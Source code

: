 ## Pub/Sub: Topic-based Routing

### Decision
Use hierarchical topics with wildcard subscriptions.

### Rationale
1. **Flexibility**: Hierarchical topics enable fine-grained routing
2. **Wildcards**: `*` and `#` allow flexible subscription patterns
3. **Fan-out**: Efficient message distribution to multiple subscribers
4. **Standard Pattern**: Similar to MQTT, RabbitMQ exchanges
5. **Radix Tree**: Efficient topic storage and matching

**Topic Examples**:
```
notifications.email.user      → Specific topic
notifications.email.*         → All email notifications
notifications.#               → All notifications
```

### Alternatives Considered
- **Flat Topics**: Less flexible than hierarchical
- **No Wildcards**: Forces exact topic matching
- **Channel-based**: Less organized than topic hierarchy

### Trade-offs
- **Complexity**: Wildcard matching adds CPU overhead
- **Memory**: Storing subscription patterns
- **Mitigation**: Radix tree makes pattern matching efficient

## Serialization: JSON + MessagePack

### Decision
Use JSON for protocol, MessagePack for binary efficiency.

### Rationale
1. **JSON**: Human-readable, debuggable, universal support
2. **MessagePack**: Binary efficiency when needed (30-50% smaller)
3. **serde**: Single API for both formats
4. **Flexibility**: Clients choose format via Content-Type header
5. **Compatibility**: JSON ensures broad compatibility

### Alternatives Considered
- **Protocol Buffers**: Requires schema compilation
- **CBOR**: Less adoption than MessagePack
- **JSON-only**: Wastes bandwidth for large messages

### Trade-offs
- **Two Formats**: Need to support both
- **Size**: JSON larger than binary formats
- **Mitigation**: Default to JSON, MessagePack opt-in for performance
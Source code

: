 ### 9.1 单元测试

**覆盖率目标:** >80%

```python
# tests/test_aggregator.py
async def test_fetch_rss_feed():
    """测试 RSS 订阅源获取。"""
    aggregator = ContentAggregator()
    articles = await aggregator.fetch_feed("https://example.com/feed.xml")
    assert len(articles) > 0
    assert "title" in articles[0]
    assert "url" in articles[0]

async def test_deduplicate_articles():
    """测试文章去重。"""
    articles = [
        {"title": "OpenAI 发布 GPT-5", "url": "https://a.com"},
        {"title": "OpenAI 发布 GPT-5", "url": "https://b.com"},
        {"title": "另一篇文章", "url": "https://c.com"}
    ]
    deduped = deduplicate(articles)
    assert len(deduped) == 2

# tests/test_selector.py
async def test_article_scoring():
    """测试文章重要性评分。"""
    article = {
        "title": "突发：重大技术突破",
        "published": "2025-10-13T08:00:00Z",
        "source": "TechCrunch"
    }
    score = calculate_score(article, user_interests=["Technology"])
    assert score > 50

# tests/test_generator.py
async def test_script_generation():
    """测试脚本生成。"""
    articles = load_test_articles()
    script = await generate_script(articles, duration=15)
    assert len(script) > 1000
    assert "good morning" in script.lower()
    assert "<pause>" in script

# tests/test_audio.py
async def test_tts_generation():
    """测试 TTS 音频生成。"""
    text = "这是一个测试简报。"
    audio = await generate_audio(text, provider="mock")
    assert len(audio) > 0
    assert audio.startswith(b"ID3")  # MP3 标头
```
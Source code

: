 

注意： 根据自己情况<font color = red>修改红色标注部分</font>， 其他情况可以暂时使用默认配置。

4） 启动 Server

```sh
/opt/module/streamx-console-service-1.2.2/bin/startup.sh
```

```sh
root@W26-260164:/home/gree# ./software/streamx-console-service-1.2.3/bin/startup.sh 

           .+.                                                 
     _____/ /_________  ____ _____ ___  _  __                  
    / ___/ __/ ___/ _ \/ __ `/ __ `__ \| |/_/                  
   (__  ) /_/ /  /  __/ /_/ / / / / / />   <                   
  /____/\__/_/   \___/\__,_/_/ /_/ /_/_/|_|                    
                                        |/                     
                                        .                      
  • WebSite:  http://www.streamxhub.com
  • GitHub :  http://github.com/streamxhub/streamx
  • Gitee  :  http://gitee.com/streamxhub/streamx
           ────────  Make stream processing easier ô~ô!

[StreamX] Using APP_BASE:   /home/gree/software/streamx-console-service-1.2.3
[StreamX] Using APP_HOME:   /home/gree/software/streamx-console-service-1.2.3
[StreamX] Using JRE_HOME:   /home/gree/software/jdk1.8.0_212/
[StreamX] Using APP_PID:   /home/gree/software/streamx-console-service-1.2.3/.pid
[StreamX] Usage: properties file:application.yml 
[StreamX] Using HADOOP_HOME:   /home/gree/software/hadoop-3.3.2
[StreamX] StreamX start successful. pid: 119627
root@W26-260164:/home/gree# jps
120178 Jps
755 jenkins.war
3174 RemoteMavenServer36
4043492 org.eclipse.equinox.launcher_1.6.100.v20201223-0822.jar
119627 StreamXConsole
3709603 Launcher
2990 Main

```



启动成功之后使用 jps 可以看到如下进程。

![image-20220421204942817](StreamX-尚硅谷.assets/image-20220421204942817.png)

★ ★ ★ ★

The data above should be output exactly, with each line intact.

▸ Finished exercise:
Source code

: ## Pub/Sub: Topic-based Routing

### Decision
Use hierarchical topics with wildcard subscriptions.

### Rationale
1. **Flexibility**: Hierarchical topics enable fine-grained routing
2. **Wildcards**: `*` and `#` allow flexible subscription patterns
3. **Fan-out**: Efficient message distribution to multiple subscribers
4. **Standard Pattern**: Similar to MQTT, RabbitMQ exchanges
5. **Radix Tree**: Efficient topic storage and matching

**Topic Examples**:
```
notifications.email.user      → Specific topic
notifications.email.*         → All email notifications
notifications.#               → All notifications
```

### Alternatives Considered
- **Flat Topics**: Less flexible than hierarchical
- **No Wildcards**: Forces exact topic matching
- **Channel-based**: Less organized than topic hierarchy

### Trade-offs
- **Complexity**: Wildcard matching adds CPU overhead
- **Memory**: Storing subscription patterns
- **Mitigation**: Radix tree makes pattern matching efficient

## Serialization: JSON + MessagePack

### Decision
Use JSON for protocol, MessagePack for binary efficiency.

### Rationale
1. **JSON**: Human-readable, debuggable, universal support
2. **MessagePack**: Binary efficiency when needed (30-50% smaller)
3. **serde**: Single API for both formats
4. **Flexibility**: Clients choose format via Content-Type header
5. **Compatibility**: JSON ensures broad compatibility

### Alternatives Considered
- **Protocol Buffers**: Requires schema compilation
- **CBOR**: Less adoption than MessagePack
- **JSON-only**: Wastes bandwidth for large messages

### Trade-offs
- **Two Formats**: Need to support both
- **Size**: JSON larger than binary formats
- **Mitigation**: Default to JSON, MessagePack opt-in for performance
Source code

: ### 9.1 单元测试

**覆盖率目标:** >80%

```python
# tests/test_aggregator.py
async def test_fetch_rss_feed():
    """测试 RSS 订阅源获取。"""
    aggregator = ContentAggregator()
    articles = await aggregator.fetch_feed("https://example.com/feed.xml")
    assert len(articles) > 0
    assert "title" in articles[0]
    assert "url" in articles[0]

async def test_deduplicate_articles():
    """测试文章去重。"""
    articles = [
        {"title": "OpenAI 发布 GPT-5", "url": "https://a.com"},
        {"title": "OpenAI 发布 GPT-5", "url": "https://b.com"},
        {"title": "另一篇文章", "url": "https://c.com"}
    ]
    deduped = deduplicate(articles)
    assert len(deduped) == 2

# tests/test_selector.py
async def test_article_scoring():
    """测试文章重要性评分。"""
    article = {
        "title": "突发：重大技术突破",
        "published": "2025-10-13T08:00:00Z",
        "source": "TechCrunch"
    }
    score = calculate_score(article, user_interests=["Technology"])
    assert score > 50

# tests/test_generator.py
async def test_script_generation():
    """测试脚本生成。"""
    articles = load_test_articles()
    script = await generate_script(articles, duration=15)
    assert len(script) > 1000
    assert "good morning" in script.lower()
    assert "<pause>" in script

# tests/test_audio.py
async def test_tts_generation():
    """测试 TTS 音频生成。"""
    text = "这是一个测试简报。"
    audio = await generate_audio(text, provider="mock")
    assert len(audio) > 0
    assert audio.startswith(b"ID3")  # MP3 标头
```
Source code

: 

注意： 根据自己情况<font color = red>修改红色标注部分</font>， 其他情况可以暂时使用默认配置。

4） 启动 Server

```sh
/opt/module/streamx-console-service-1.2.2/bin/startup.sh
```

```sh
root@W26-260164:/home/gree# ./software/streamx-console-service-1.2.3/bin/startup.sh 

           .+.                                                 
     _____/ /_________  ____ _____ ___  _  __                  
    / ___/ __/ ___/ _ \/ __ `/ __ `__ \| |/_/                  
   (__  ) /_/ /  /  __/ /_/ / / / / / />   <                   
  /____/\__/_/   \___/\__,_/_/ /_/ /_/_/|_|                    
                                        |/                     
                                        .                      
  • WebSite:  http://www.streamxhub.com
  • GitHub :  http://github.com/streamxhub/streamx
  • Gitee  :  http://gitee.com/streamxhub/streamx
           ────────  Make stream processing easier ô~ô!

[StreamX] Using APP_BASE:   /home/gree/software/streamx-console-service-1.2.3
[StreamX] Using APP_HOME:   /home/gree/software/streamx-console-service-1.2.3
[StreamX] Using JRE_HOME:   /home/gree/software/jdk1.8.0_212/
[StreamX] Using APP_PID:   /home/gree/software/streamx-console-service-1.2.3/.pid
[StreamX] Usage: properties file:application.yml 
[StreamX] Using HADOOP_HOME:   /home/gree/software/hadoop-3.3.2
[StreamX] StreamX start successful. pid: 119627
root@W26-260164:/home/gree# jps
120178 Jps
755 jenkins.war
3174 RemoteMavenServer36
4043492 org.eclipse.equinox.launcher_1.6.100.v20201223-0822.jar
119627 StreamXConsole
3709603 Launcher
2990 Main

```



启动成功之后使用 jps 可以看到如下进程。

![image-20220421204942817](StreamX-尚硅谷.assets/image-20220421204942817.png)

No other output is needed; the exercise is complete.